Output the lines of the records exactly, from the first through the one containing "With this new". Omit all pictures.

(Information provided begins)

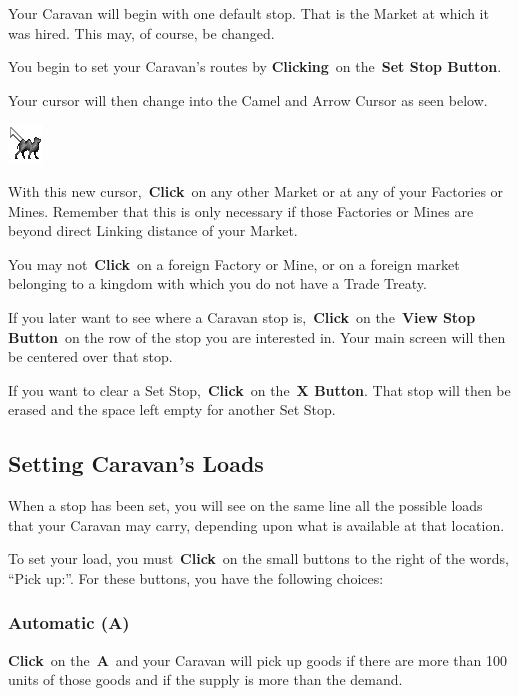 Your Caravan will begin with one default stop. That is the Market at which it was hired. This may, of course, be changed.

You begin to set your Caravan’s routes by \textbf{Clicking} on the \textbf{Set Stop Button}.

Your cursor will then change into the Camel and Arrow Cursor as seen below.

\includegraphics[width=0.1\linewidth]{Bcamel}


With this new cursor, \textbf{Click} on any other Market or at any of your Factories or Mines. Remember that this is only necessary if those Factories or Mines are beyond direct Linking distance of your Market.

You may not \textbf{Click} on a foreign Factory or Mine, or on a foreign market belonging to a kingdom with which you do not have a Trade Treaty.

If you later want to see where a Caravan stop is, \textbf{Click} on the \textbf{View Stop Button} on the row of the stop you are interested in. Your main screen will then be centered over that stop.

If you want to clear a Set Stop, \textbf{Click} on the \textbf{X Button}. That stop will then be erased and the space left empty for another Set Stop.

\subsection{Setting Caravan’s Loads}


When a stop has been set, you will see on the same line all the possible loads that your Caravan may carry, depending upon what is available at that location.

To set your load, you must \textbf{Click} on the small buttons to the right of the words, “Pick up:”. For these buttons, you have the following choices:

\subsubsection{Automatic (A)}

\textbf{Click} on the \textbf{A} and your Caravan will pick up goods if there are more than 100 units of those goods and if the supply is more than the demand.

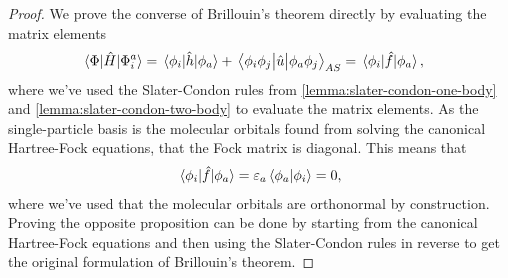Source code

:             \begin{proof}
                We prove the converse of Brillouin's theorem directly by
                evaluating the matrix elements
                \begin{align}
                    \mel{\Phi}{\hat{H}}{\Phi^{a}_{i}}
                    &= \mel{\phi_i}{\hat{h}}{\phi_a}
                    + \mel{\phi_i\phi_j}{\hat{u}}{\phi_a\phi_j}_{AS}
                    = \mel{\phi_i}{\hat{f}}{\phi_a},
                \end{align}
                where we've used the Slater-Condon rules from
                \autoref{lemma:slater-condon-one-body} and
                \autoref{lemma:slater-condon-two-body} to evaluate the matrix
                elements.
                As the single-particle basis is the molecular orbitals found
                from solving the canonical Hartree-Fock equations, that the Fock
                matrix is diagonal.
                This means that
                \begin{align}
                    \mel{\phi_i}{\hat{f}}{\phi_a}
                    = \varepsilon_a\braket{\phi_a}{\phi_i}
                    = 0,
                \end{align}
                where we've used that the molecular orbitals are orthonormal by
                construction.
                Proving the opposite proposition can be done by starting from
                the canonical Hartree-Fock equations and then using the
                Slater-Condon rules in reverse to get the original formulation
                of Brillouin's theorem.
            \end{proof}



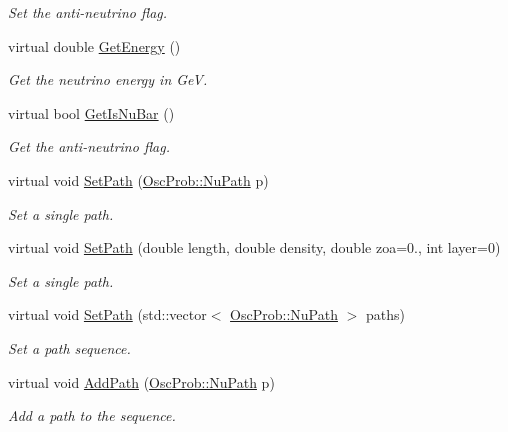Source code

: \begin{DoxyCompactItemize}
\begin{DoxyCompactList}\small\item\em Set the anti-\/neutrino flag. \end{DoxyCompactList}\item 
virtual double \hyperlink{classOscProb_1_1PMNS__Base_acc0d46cc4b8f911b40b807225003bbed}{Get\+Energy} ()
\begin{DoxyCompactList}\small\item\em Get the neutrino energy in GeV. \end{DoxyCompactList}\item 
virtual bool \hyperlink{classOscProb_1_1PMNS__Base_a2f7f2a028dfe7a90fff6b4f757972c2c}{Get\+Is\+Nu\+Bar} ()
\begin{DoxyCompactList}\small\item\em Get the anti-\/neutrino flag. \end{DoxyCompactList}\item 
virtual void \hyperlink{classOscProb_1_1PMNS__Base_ac3b644fd0a56347d304ceca4ae9d8875}{Set\+Path} (\hyperlink{structOscProb_1_1NuPath}{Osc\+Prob\+::\+Nu\+Path} p)
\begin{DoxyCompactList}\small\item\em Set a single path. \end{DoxyCompactList}\item 
virtual void \hyperlink{classOscProb_1_1PMNS__Base_a35b983270613072a3df58b574d80dbfd}{Set\+Path} (double length, double density, double zoa=0., int layer=0)
\begin{DoxyCompactList}\small\item\em Set a single path. \end{DoxyCompactList}\item 
virtual void \hyperlink{classOscProb_1_1PMNS__Base_a637d19dd850b4246507796526622643c}{Set\+Path} (std\+::vector$<$ \hyperlink{structOscProb_1_1NuPath}{Osc\+Prob\+::\+Nu\+Path} $>$ paths)
\begin{DoxyCompactList}\small\item\em Set a path sequence. \end{DoxyCompactList}\item 
virtual void \hyperlink{classOscProb_1_1PMNS__Base_a887dc9d4dc569ec0cdef3933b4c60efc}{Add\+Path} (\hyperlink{structOscProb_1_1NuPath}{Osc\+Prob\+::\+Nu\+Path} p)
\begin{DoxyCompactList}\small\item\em Add a path to the sequence. \end{DoxyCompactList}\item 

\end{DoxyCompactItemize}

(Information provided ends)

_Solution to this exercise_
 Your Caravan will begin with one default stop. That is the Market at which it was hired. This may, of course, be changed.

You begin to set your Caravan’s routes by \textbf{Clicking} on the \textbf{Set Stop Button}.

Your cursor will then change into the Camel and Arrow Cursor as seen below.

\includegraphics[width=0.1\linewidth]{Bcamel}


With this new cursor, \textbf{Click} on any other Market or at any of your Factories or Mines. Remember that this is only necessary if those Factories or Mines are beyond direct Linking distance of your Market.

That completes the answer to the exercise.